Чем больше он говорил, тем растеряннее становилось лицо директора. Можно было подумать, будто Сенина настойчивость разбивает какие-то его хорошо продуманные планы, и вверенные ему войска в смятении бегут с поля боя. Спасая положение и решившись ввести в бой последние свои резервы, с отчаянием нажал он кнопку звонка, изящно отставив при этом мизинец. А Сене приказал:
— Ты пока выйди, а мы тут посовещаемся.
Сеня не сразу сообразил, с кем собирается совещаться директор в пустом кабинете, но послушно пошел к выходу. Тут дверь распахнулась, и в кабинет ворвалась секретарша директора, большая, толстая девица, которую все в училище — и преподаватели, и студенты — звали просто Пашенькой. Сеня отскочил в сторону, давая ей дорогу.
В приемной он сел на стул против Пашенькиного стола. Скоро она вылетела из кабинета, прокричав на ходу: «Ты подожди», и тяжелый топот ее ног затих в коридоре.

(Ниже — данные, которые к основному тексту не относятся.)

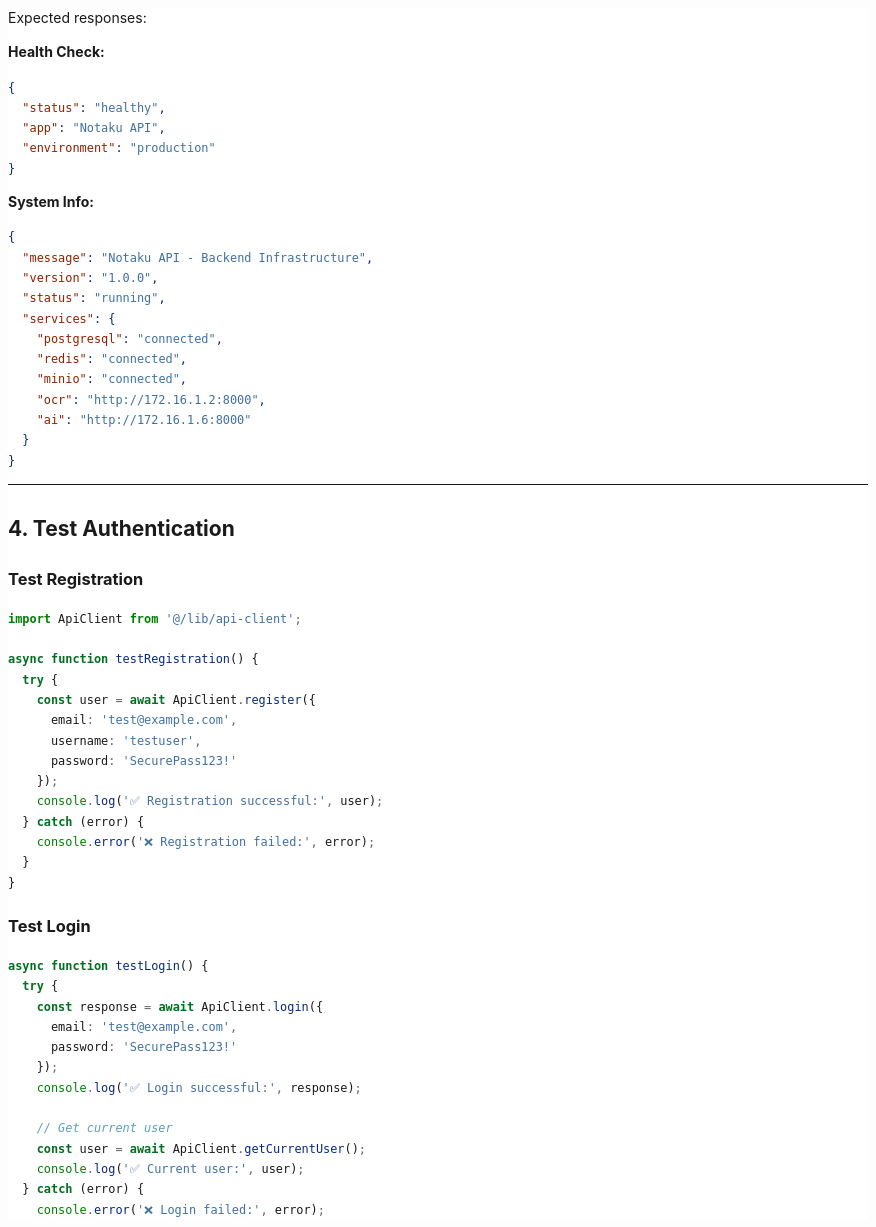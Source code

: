 Expected responses:

**Health Check:**
```json
{
  "status": "healthy",
  "app": "Notaku API",
  "environment": "production"
}
```

**System Info:**
```json
{
  "message": "Notaku API - Backend Infrastructure",
  "version": "1.0.0",
  "status": "running",
  "services": {
    "postgresql": "connected",
    "redis": "connected",
    "minio": "connected",
    "ocr": "http://172.16.1.2:8000",
    "ai": "http://172.16.1.6:8000"
  }
}
```

---

## 4. Test Authentication

### Test Registration

```typescript
import ApiClient from '@/lib/api-client';

async function testRegistration() {
  try {
    const user = await ApiClient.register({
      email: 'test@example.com',
      username: 'testuser',
      password: 'SecurePass123!'
    });
    console.log('✅ Registration successful:', user);
  } catch (error) {
    console.error('❌ Registration failed:', error);
  }
}
```

### Test Login

```typescript
async function testLogin() {
  try {
    const response = await ApiClient.login({
      email: 'test@example.com',
      password: 'SecurePass123!'
    });
    console.log('✅ Login successful:', response);
    
    // Get current user
    const user = await ApiClient.getCurrentUser();
    console.log('✅ Current user:', user);
  } catch (error) {
    console.error('❌ Login failed:', error);
```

Вошел Бровин — староста курса, на котором учился Сеня. В училище его прозвали «Велосипед» за плавность хода, за резкий, как треньканье звонка, голос и за то, что настоящее его имя было Велемир. Конечно, Пашенька уже успела сказать ему про Сеню, потому что он, наверное, еще за дверью протянул руку для рукопожатия, да так и вошел с протянутой рукой.
— Здорово! Как настроение?
Взяв его руку повыше ладони, Сеня направил ее в сторону кабинета.
— Там тебе все, что надо, обскажут про мое настроение. Валяй, проходи.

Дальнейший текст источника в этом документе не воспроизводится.